The Bali Aga are always keen to discuss how relationships between particular people and places came to be. Each domain has its origin narratives, and so does every village within it. Often enough, these narratives exist in different and competing versions. Ritual performances aimed at maintaining good relations with the ‘supernatural’, which are regular, frequent and elaborate in the highlands of Bali, serve to commemorate this origin history. As are the narratives that inform them, these rituals are subject to variation and can also become a means of contesting origin-based status claims. For the Bali Aga, the answer to the question of how a village or domain came to be in the hands of particular people is, ‘history’, and as for the means by which this claim to the land is maintained or challenged, the answer is ‘commemorating [or forgetting] particular ideas about history in a ritual context’. If I am to convey accurately what a banua is or can be, my two principle tasks therefore are to do justice to the regulated practices by which the Bali Aga conceive of the present as a self-evident product of the past, while at the same time acknowledging that the present is also the not-so-self-evident product of a strategic remembering or reconstruction of the past.

Let me begin by looking at regulated practice. Usually, when it is not in (com-) motion, a banua ‘rests’, so to speak, on a shared conviction among participants that the founders of all the villages in the domain originated from a single source village, namely, the village where the domain’s paramount temple is now located. Origin narratives retell how these founders left the source village, cleared land somewhere nearby to establish gardens and hamlets, and how these hamlets eventually became independent villages with their own local temples. In these temples, the branch village founders are now enshrined to be venerated by their many descendants. These deified founders still own the land because death is not the end of life, of rights and obligations, but simply the beginning of a gradual transformation from a human to a post-human state of being.

There are different degrees of post-humanisation or sacredness on a temporal scale of precedence. This means that the ancestral founders of a branch village, even though they are local deities in their own right, still have ritual obligations towards their own ancestors, who are enshrined in the origin temples of the domain’s source village. (Their obligations in fact mirror those of members of a small kin group around a branch house temple towards the older, larger temple of their clan or local clan segment.) In practical reality, of course, the ritual obligations from junior to senior ancestors have to be met by the living descendants of the junior ancestors in the branch villages. As a consequence of this remembering of ancestral relations, the pura desa of the source village is transformed into a regional pura banua, which is thereafter maintained collectively from regular contributions (peturunan) paid by every household in every one of the branch villages.

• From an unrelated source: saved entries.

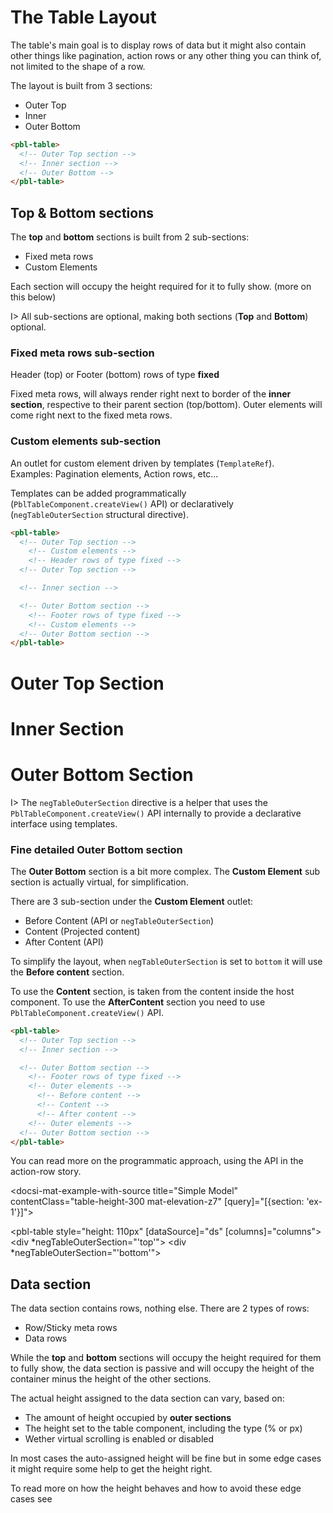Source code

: # The Table Layout

The table's main goal is to display rows of data but it might also contain other things like pagination, action rows or any other thing you can think of, not limited to the shape of a row.

The layout is built from 3 sections:

- Outer Top
- Inner
- Outer Bottom

<div fxLayout>
  <div fxFlex="50%">

```html
<pbl-table>
  <!-- Outer Top section -->
  <!-- Inner section -->
  <!-- Outer Bottom -->
</pbl-table>
```

  </div>
  <div fxFlex="50%">
    <pbl-table showFooter vScrollNone
              [columns]="columns" [dataSource]="ds">
      <div *negTableOuterSection="'top'"></div>
      <div *negTableOuterSection="'bottom'"></div>
    </pbl-table>
  </div>
</div>

## Top & Bottom sections

The **top** and **bottom** sections is built from 2 sub-sections:

- Fixed meta rows
- Custom Elements

Each section will occupy the height required for it to fully show. (more on this below)

I> All sub-sections are optional, making both sections (**Top** and **Bottom**) optional.

### Fixed meta rows sub-section

Header (top) or Footer (bottom) rows of type **fixed**

Fixed meta rows, will always render right next to border of the **inner section**, respective to their parent section (top/bottom).
Outer elements will come right next to the fixed meta rows.

### Custom elements sub-section

An outlet for custom element driven by templates (`TemplateRef`).  
Examples: Pagination elements, Action rows, etc...

Templates can be added programmatically (`PblTableComponent.createView()` API) or declaratively (`negTableOuterSection` structural directive).

<div fxLayout>
  <div fxFlex="50%">

```html
<pbl-table>
  <!-- Outer Top section -->
    <!-- Custom elements -->
    <!-- Header rows of type fixed -->
  <!-- Outer Top section -->

  <!-- Inner section -->

  <!-- Outer Bottom section -->
    <!-- Footer rows of type fixed -->
    <!-- Custom elements -->
  <!-- Outer Bottom section -->
</pbl-table>
```

  </div>
  <div fxFlex="50%">
    <pbl-table showFooter vScrollNone
              [columns]="{ table: { cols: [ { prop: '__virtual__', label: ' ' } ] } }" [dataSource]="[ {} ]">
      <div *negTableOuterSection="'top'">
        <h1>Outer Top Section</h1>
      </div>
      <div *negTableCellDef="'__virtual__'">
        <h1>Inner Section</h1>
      </div>
      <div *negTableOuterSection="'bottom'">
        <h1>Outer Bottom Section</h1>
      </div>
    </pbl-table>
  </div>
</div>

I> The `negTableOuterSection` directive is a helper that uses the `PblTableComponent.createView()` API internally to provide a declarative interface using templates.

### Fine detailed **Outer Bottom** section

The **Outer Bottom** section is a bit more complex. The **Custom Element** sub section is actually virtual, for simplification.

There are 3 sub-section under the **Custom Element** outlet:

- Before Content (API or `negTableOuterSection`)
- Content (Projected content)
- After Content (API)

To simplify the layout, when `negTableOuterSection` is set to `bottom` it will use the **Before content** section.

To use the **Content** section, is taken from the content inside the host component.
To use the **AfterContent** section you need to use `PblTableComponent.createView()` API.

```html
<pbl-table>
  <!-- Outer Top section -->
  <!-- Inner section -->

  <!-- Outer Bottom section -->
    <!-- Footer rows of type fixed -->
    <!-- Outer elements -->
      <!-- Before content -->
      <!-- Content -->
      <!-- After content -->
    <!-- Outer elements -->
  <!-- Outer Bottom section -->
</pbl-table>
```

<p>You can read more on the programmatic approach, using the API in the <a [routerLink]="['../..', 'stories', 'action-row']">action-row story</a>.</p>

<docsi-mat-example-with-source title="Simple Model" contentClass="table-height-300 mat-elevation-z7" [query]="[{section: 'ex-1'}]">
  <!--@pebula-example:ex-1-->
  <pbl-table style="height: 110px" [dataSource]="ds" [columns]="columns">
    <div *negTableOuterSection="'top'"></div>
    <div *negTableOuterSection="'bottom'"></div>
  </pbl-table>
  <!--@pebula-example:ex-1-->
</docsi-mat-example-with-source>

## Data section

The data section contains rows, nothing else. There are 2 types of rows:

- Row/Sticky meta rows
- Data rows

While the **top** and **bottom** sections will occupy the height required for them to fully show, the data section is passive and will
occupy the height of the container minus the height of the other sections.

The actual height assigned to the data section can vary, based on:

- The amount of height occupied by **outer sections**
- The height set to the table component, including the type (% or px)
- Wether virtual scrolling is enabled or disabled

In most cases the auto-assigned height will be fine but in some edge cases it might require some help to get the height right.

<p>To read more on how the height behaves and how to avoid these edge cases see</p>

Figure 2 depicts the logical pattern of these relationships in schematic form. The diagram is based loosely on the internal organisation of the very large banua of the regional temple Pura Pucak Penulisan, which has four major sub-domains centred on the temples of the ancient villages of Bantang, Selulung, Kintamani and Sukawana (Reuter 1998). Each of these secondary ritual centres has its own following of subsidiary villages. What the figure does not show and as we shall see later, the sub-domain of Kintamani, for example, contains yet another, smaller

Figure 2: The path of origin and the ritual order of a domain (banua)

Figure 2: The path of origin and the ritual order of a domain (banua)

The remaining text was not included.